Playing a heightened version of herself, Charli XCX finds some humor, humanity and a healthy dose of vulnerability in the tortured artist syndrome. She hands in a credible lead performance as a woman at a career crossroad, balancing the demands of her record label, a pushy film director (Alexander Skarsgård) and her management. She effectively portrays the fraying effect of fame as her creativity is commercialized and she is increasingly treated like a product rather than artist.
Her performance is aided by director Aidan Zamiri’s extreme up-close-and-personal photography. Her expressive face reveals much in these close-ups, particularly the pressure she feels to be effortlessly cool. The framing provides an interesting look at the woman behind the image and the work that goes into propagating the “Brat” image and allows the singer to let down her guard and reveal the often-insecure person behind the party image.

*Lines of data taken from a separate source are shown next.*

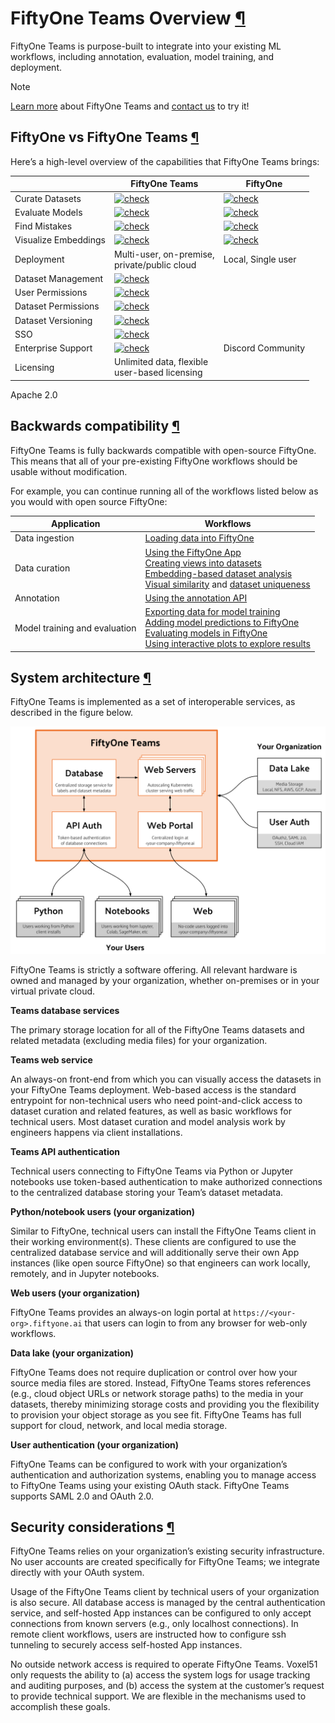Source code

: # FiftyOne Teams Overview [¶](\#fiftyone-teams-overview "Permalink to this headline")

FiftyOne Teams is purpose-built to integrate into your existing ML workflows,
including annotation, evaluation, model training, and deployment.

Note

[Learn more](https://voxel51.com/fiftyone-teams) about FiftyOne Teams and
[contact us](https://voxel51.com/get-fiftyone-teams) to try it!

## FiftyOne vs FiftyOne Teams [¶](\#fiftyone-vs-fiftyone-teams "Permalink to this headline")

Here’s a high-level overview of the capabilities that FiftyOne Teams brings:

|  | FiftyOne Teams | FiftyOne |
| --- | --- | --- |
| Curate Datasets | [![check](https://voxel51.com/images/icons/checkmark.svg)](https://voxel51.com/images/icons/checkmark.svg) | [![check](https://voxel51.com/images/icons/checkmark.svg)](https://voxel51.com/images/icons/checkmark.svg) |
| Evaluate Models | [![check](https://voxel51.com/images/icons/checkmark.svg)](https://voxel51.com/images/icons/checkmark.svg) | [![check](https://voxel51.com/images/icons/checkmark.svg)](https://voxel51.com/images/icons/checkmark.svg) |
| Find Mistakes | [![check](https://voxel51.com/images/icons/checkmark.svg)](https://voxel51.com/images/icons/checkmark.svg) | [![check](https://voxel51.com/images/icons/checkmark.svg)](https://voxel51.com/images/icons/checkmark.svg) |
| Visualize Embeddings | [![check](https://voxel51.com/images/icons/checkmark.svg)](https://voxel51.com/images/icons/checkmark.svg) | [![check](https://voxel51.com/images/icons/checkmark.svg)](https://voxel51.com/images/icons/checkmark.svg) |
| Deployment | Multi-user, on-premise,<br>private/public cloud | Local, Single user |
| Dataset Management | [![check](https://voxel51.com/images/icons/checkmark.svg)](https://voxel51.com/images/icons/checkmark.svg) |  |
| User Permissions | [![check](https://voxel51.com/images/icons/checkmark.svg)](https://voxel51.com/images/icons/checkmark.svg) |  |
| Dataset Permissions | [![check](https://voxel51.com/images/icons/checkmark.svg)](https://voxel51.com/images/icons/checkmark.svg) |  |
| Dataset Versioning | [![check](https://voxel51.com/images/icons/checkmark.svg)](https://voxel51.com/images/icons/checkmark.svg) |  |
| SSO | [![check](https://voxel51.com/images/icons/checkmark.svg)](https://voxel51.com/images/icons/checkmark.svg) |  |
| Enterprise Support | [![check](https://voxel51.com/images/icons/checkmark.svg)](https://voxel51.com/images/icons/checkmark.svg) | Discord Community |
| Licensing | Unlimited data, flexible<br>user-based licensing |

Apache 2.0

## Backwards compatibility [¶](\#backwards-compatibility "Permalink to this headline")

FiftyOne Teams is fully backwards compatible with open-source FiftyOne. This
means that all of your pre-existing FiftyOne workflows should be usable without
modification.

For example, you can continue running all of the workflows listed below as you
would with open source FiftyOne:

| Application | Workflows                                                                                                                                                                                                                                                                                                                                                                                                                            |
| --- |--------------------------------------------------------------------------------------------------------------------------------------------------------------------------------------------------------------------------------------------------------------------------------------------------------------------------------------------------------------------------------------------------------------------------------------|
| Data ingestion | [Loading data into FiftyOne](../fiftyone_concepts/dataset_creation/index.md#loading-datasets)                                                                                                                                                                                                                                                                                                                                        |
| Data curation | [Using the FiftyOne App](../fiftyone_concepts/app.md#fiftyone-app)<br>[Creating views into datasets](../fiftyone_concepts/using_views.md#using-views)<br>[Embedding-based dataset analysis](https://voxel51.com/docs/fiftyone/tutorials/image_embeddings.html)<br>[Visual similarity](../fiftyone_concepts/brain.md#brain-similarity) and [dataset uniqueness](../fiftyone_concepts/brain.md#brain-image-uniqueness)                 |
| Annotation | [Using the annotation API](../fiftyone_concepts/annotation.md#fiftyone-annotation)                                                                                                                                                                                                                                                                                                                                                   |
| Model training and evaluation | [Exporting data for model training](../fiftyone_concepts/export_datasets.md#exporting-datasets)<br>[Adding model predictions to FiftyOne](https://voxel51.com/docs/fiftyone/tutorials/evaluate_detections.html#Add-predictions-to-dataset)<br>[Evaluating models in FiftyOne](../fiftyone_concepts/evaluation.md#evaluating-models)<br>[Using interactive plots to explore results](../fiftyone_concepts/plots.md#interactive-plots) |

## System architecture [¶](\#system-architecture "Permalink to this headline")

FiftyOne Teams is implemented as a set of interoperable services, as described
in the figure below.

![teams-architecture](../_images/teams_architecture.png)

FiftyOne Teams is strictly a software offering. All relevant hardware is owned
and managed by your organization, whether on-premises or in your virtual
private cloud.

**Teams database services**

The primary storage location for all of the FiftyOne Teams datasets and related
metadata (excluding media files) for your organization.

**Teams web service**

An always-on front-end from which you can visually access the datasets in your
FiftyOne Teams deployment. Web-based access is the standard entrypoint for
non-technical users who need point-and-click access to dataset curation and
related features, as well as basic workflows for technical users. Most dataset
curation and model analysis work by engineers happens via client installations.

**Teams API authentication**

Technical users connecting to FiftyOne Teams via Python or Jupyter notebooks
use token-based authentication to make authorized connections to the
centralized database storing your Team’s dataset metadata.

**Python/notebook users (your organization)**

Similar to FiftyOne, technical users can install the FiftyOne Teams client in
their working environment(s). These clients are configured to use the
centralized database service and will additionally serve their own App
instances (like open source FiftyOne) so that engineers can work locally,
remotely, and in Jupyter notebooks.

**Web users (your organization)**

FiftyOne Teams provides an always-on login portal at
`https://<your-org>.fiftyone.ai` that users can login to from any browser for
web-only workflows.

**Data lake (your organization)**

FiftyOne Teams does not require duplication or control over how your source
media files are stored. Instead, FiftyOne Teams stores references (e.g., cloud
object URLs or network storage paths) to the media in your datasets, thereby
minimizing storage costs and providing you the flexibility to provision your
object storage as you see fit. FiftyOne Teams has full support for cloud,
network, and local media storage.

**User authentication (your organization)**

FiftyOne Teams can be configured to work with your organization’s
authentication and authorization systems, enabling you to manage access to
FiftyOne Teams using your existing OAuth stack. FiftyOne Teams supports SAML
2.0 and OAuth 2.0.

## Security considerations [¶](\#security-considerations "Permalink to this headline")

FiftyOne Teams relies on your organization’s existing security infrastructure.
No user accounts are created specifically for FiftyOne Teams; we integrate
directly with your OAuth system.

Usage of the FiftyOne Teams client by technical users of your organization is
also secure. All database access is managed by the central authentication
service, and self-hosted App instances can be configured to only accept
connections from known servers (e.g., only localhost connections). In remote
client workflows, users are instructed how to configure ssh tunneling to
securely access self-hosted App instances.

No outside network access is required to operate FiftyOne Teams. Voxel51 only
requests the ability to (a) access the system logs for usage tracking and
auditing purposes, and (b) access the system at the customer’s request to
provide technical support. We are flexible in the mechanisms used to accomplish
these goals.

Skarsgård’s obsequious take on the director of the film-within-the-film provides several memorable, funny moments and raises obnoxiousness to stratospheric heights. His role of manipulative foil to Charli’s creative authenticity pushes the movie’s themes of artistic compromise to the fore.
Unfortunately, that is about as deep as “The Moment” gets.
Director Aidan Zamiri’s fondness for cinéma vérité style jiggly camera requires a dose of Dramamine as the story meanders repeatedly through the same plot points of artist manipulation and the stresses of leveling up.
“The Moment” is a movie with lots of extreme style desperate to say something about what happens when pop culture turns its eye on an artist, but the message gets bogged down by its own Brat style.